The new dispensation increasingly defines freedoms in terms of the market, resulting in the top 20 per cent of the population holding over 68 percent of income while the bottom 40 percent shares only 7%. This specifically affects black South Africans because the structural inequalities of apartheid have never been fully dismantled. Redistributive programmes such as the Reconstruction and Development Programme which provided space for new housing policy, reconstruction and development were quickly replaced by neo-liberal and pro-privatisation policies including Growth, Employment and Redistribution (GEAR). Poverty, low standards of education and poor public services still drive millions of men and women to the cities with slim job prospects for significant periods.
The police told me that the suspected robbers at my home came from a hostel in downtown Johannesburg, notorious as sources of crime and recurring xenophobic attacks. These hostels house hundreds of unemployed young men under crowded conditions. Rooms built for four people often house up to 15 people. The BBC reported that Jeppe Hostel in Johannesburg, meant to house 3200, has over 10 000 people. Some have been revamped into family units, but despite these efforts, residents enjoy very little privacy and comfort.
The logic of violence is embedded in the hostels. In apartheid-era South Africa, hostels were sites of exploitation of black labour and migrant workers. As Noor Nieftagodien writes, they were never designed with human comfort and welfare in mind, but to perpetuate conditions of temporariness even when residents lived there for most of their working lives. Black labour was merely a commodity for nearby mine owners. Not much seems to have changed. Apartheid relied on a conduit of cheap labour to urban areas to sustain its broken economic system and the survival of the hostel system suggests that the system has never truly been destroyed.
In contemporary South Africa, labour migration to urban areas continues, with Johannesburg receiving on average, 400,000 migrants every year. Add to over 1 million people already on the municipality housing waiting list and predictably most migrants end up in informal settlements and hostels. By 2014, 23 percent of the urban population in South Africa was living in informal housing with slim job prospects.

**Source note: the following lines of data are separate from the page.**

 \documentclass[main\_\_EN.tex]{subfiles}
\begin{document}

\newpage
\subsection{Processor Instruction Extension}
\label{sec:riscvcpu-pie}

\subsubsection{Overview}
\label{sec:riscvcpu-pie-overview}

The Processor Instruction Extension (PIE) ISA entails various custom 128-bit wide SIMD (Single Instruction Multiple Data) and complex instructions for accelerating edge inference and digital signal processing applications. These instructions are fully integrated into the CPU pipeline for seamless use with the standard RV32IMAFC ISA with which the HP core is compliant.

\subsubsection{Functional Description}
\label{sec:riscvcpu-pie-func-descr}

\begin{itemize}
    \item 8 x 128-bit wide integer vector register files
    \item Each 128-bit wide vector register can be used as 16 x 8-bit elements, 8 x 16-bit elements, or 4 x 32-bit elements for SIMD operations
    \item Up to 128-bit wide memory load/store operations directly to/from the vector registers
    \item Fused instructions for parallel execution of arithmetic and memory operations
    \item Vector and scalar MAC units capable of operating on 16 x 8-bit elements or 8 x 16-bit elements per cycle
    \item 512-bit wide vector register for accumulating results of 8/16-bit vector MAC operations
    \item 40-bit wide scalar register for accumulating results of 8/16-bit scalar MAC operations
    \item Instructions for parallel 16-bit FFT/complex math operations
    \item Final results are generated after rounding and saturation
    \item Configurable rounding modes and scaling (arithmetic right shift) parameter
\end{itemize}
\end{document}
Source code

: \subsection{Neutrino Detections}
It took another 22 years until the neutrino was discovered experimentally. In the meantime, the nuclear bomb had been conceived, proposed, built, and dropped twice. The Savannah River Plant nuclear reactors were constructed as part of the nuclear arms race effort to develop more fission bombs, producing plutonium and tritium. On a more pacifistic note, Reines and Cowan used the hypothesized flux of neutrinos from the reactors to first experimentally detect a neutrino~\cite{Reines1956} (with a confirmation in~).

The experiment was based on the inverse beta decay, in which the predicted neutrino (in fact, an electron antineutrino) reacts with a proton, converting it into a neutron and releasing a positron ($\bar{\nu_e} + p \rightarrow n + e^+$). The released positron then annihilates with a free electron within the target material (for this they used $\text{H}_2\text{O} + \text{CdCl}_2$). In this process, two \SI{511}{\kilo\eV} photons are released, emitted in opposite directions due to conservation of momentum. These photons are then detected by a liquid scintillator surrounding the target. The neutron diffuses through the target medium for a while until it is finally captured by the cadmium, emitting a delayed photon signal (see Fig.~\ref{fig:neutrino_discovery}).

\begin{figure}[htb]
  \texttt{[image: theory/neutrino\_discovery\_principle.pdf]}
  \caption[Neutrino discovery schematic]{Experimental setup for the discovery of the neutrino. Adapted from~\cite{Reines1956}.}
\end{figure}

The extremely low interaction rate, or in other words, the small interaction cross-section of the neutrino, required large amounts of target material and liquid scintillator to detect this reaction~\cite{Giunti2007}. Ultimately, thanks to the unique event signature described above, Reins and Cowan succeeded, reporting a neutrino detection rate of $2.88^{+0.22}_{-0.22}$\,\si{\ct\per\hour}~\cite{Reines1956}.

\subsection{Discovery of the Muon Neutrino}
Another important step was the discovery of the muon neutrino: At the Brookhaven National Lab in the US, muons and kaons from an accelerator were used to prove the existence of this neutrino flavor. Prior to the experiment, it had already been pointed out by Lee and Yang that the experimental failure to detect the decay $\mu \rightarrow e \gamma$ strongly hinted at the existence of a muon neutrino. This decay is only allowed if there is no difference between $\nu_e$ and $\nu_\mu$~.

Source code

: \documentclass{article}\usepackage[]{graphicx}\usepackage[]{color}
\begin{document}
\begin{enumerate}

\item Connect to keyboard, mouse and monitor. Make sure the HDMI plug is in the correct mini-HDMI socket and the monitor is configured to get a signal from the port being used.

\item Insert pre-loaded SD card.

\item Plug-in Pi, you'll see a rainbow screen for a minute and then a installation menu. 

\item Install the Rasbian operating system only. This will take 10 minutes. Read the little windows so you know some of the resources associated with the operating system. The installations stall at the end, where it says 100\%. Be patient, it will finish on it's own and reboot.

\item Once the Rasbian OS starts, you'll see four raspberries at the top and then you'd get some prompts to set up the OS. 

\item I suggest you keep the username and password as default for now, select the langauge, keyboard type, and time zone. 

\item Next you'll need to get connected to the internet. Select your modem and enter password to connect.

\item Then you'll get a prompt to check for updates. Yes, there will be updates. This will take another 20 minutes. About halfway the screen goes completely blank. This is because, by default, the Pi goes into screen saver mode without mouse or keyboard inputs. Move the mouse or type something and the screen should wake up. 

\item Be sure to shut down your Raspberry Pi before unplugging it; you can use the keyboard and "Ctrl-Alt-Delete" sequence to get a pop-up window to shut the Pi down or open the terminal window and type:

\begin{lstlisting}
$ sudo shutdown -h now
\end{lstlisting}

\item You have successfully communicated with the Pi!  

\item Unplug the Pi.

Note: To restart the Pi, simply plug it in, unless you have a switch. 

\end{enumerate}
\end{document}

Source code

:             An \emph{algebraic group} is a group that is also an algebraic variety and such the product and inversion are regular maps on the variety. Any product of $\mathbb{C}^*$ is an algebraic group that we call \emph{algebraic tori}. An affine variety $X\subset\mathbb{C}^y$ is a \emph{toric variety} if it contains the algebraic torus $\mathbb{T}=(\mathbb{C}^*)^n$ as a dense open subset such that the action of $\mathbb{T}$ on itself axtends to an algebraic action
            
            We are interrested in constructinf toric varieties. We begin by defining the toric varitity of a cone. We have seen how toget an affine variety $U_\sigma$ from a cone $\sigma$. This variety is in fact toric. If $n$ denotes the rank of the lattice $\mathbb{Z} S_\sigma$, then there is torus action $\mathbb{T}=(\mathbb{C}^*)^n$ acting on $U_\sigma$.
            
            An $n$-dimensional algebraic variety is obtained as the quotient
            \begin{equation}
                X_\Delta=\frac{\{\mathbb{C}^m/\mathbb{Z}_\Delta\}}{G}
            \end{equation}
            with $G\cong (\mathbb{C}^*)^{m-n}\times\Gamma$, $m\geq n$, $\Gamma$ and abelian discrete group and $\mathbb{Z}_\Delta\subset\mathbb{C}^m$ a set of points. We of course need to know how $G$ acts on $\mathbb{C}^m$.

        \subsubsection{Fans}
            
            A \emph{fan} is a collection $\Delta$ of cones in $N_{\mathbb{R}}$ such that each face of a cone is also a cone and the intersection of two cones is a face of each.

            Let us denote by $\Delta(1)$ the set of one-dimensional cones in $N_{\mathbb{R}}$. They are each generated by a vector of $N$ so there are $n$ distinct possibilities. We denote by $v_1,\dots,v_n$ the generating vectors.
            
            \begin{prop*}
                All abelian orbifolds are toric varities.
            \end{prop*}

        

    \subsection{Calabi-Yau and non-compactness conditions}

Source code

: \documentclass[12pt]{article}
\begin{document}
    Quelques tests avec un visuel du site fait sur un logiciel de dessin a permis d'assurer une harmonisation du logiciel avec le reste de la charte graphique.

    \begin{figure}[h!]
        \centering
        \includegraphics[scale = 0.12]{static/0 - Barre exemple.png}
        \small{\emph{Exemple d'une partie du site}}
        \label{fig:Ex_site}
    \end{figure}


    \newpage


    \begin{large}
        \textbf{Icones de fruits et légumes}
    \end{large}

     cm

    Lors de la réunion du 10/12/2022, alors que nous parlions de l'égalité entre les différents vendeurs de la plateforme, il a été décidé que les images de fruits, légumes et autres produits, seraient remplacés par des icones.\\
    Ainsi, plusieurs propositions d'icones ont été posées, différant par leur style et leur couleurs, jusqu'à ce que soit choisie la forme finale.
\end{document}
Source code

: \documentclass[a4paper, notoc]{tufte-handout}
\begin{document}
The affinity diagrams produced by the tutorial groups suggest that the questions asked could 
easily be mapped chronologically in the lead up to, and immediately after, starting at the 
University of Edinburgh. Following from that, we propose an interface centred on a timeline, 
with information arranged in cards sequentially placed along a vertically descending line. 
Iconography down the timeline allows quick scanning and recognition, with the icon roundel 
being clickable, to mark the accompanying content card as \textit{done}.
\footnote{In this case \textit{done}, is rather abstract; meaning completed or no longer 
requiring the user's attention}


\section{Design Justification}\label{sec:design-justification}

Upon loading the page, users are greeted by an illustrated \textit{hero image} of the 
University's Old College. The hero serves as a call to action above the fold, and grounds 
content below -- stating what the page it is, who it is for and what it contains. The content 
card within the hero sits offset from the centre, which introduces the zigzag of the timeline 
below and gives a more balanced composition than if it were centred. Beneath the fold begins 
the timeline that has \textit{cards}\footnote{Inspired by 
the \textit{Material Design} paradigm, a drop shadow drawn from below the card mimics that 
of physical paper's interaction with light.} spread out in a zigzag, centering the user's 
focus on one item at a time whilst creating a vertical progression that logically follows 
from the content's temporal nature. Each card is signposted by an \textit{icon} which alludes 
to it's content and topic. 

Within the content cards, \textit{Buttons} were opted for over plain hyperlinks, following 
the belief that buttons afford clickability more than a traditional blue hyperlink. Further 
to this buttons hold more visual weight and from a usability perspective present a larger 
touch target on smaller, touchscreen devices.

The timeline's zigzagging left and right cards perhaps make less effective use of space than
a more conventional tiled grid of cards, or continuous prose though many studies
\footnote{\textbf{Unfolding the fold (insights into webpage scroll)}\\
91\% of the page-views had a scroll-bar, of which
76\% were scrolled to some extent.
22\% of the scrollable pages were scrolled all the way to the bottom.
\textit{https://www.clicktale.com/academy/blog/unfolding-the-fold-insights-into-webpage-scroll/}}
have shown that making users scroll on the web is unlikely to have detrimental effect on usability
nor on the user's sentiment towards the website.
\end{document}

Young men from rural areas and former Bantustans in search of jobs and a brighter future in the cities end up in the hostels following the footsteps of generations that came before them.
At the Southern Africa Trust, we have always believed that being poor doesn’t make people criminals. Rather inequality that keeps even the basics of food, shelter and clothing out of the reach of millions exacerbates the frustrations and desperations. Economist Thomas Piketty warns that undeterred capitalism automatically generates arbitrary and unsustainable inequalities that radically undermine the meritocratic values on which democratic societies are based. South Africa, unfortunately, has all the ingredients of a ticking time bomb. Spatial inequality in urban South Africa keeps the very poor living alongside the rich, witnessing in close range the ever-growing gap, and perceived impunity displayed by high profile individuals getting away with white-collar crime and corruption adds to the frustration.
My family and I will recover from the trauma, but this experience has renewed my belief that a capitalist system and market-driven future will not deliver public safety. South Africa must urgently revisit its commitment to equality, social reform and transformation, address spatial segregation, improve access to quality social services and expand income opportunities for those at the bottom of the economy. These hostels are a symptom and source of despair, frustration and disappointment in the current Government ignoring grievances of the past. It doesn’t matter how high we build our walls in the suburbs: none of us are safe until South Africa deals with inequality and urgently renews its commitment to social reform and redistribution.
Masego Madzwamuse is an African Feminist, Designer and CEO of the Southern Africa Trust, which was established in 2005 to support civic engagement in ending poverty and inequality in Southern Africa. She is a 2020 Aspen New Voices Fellow.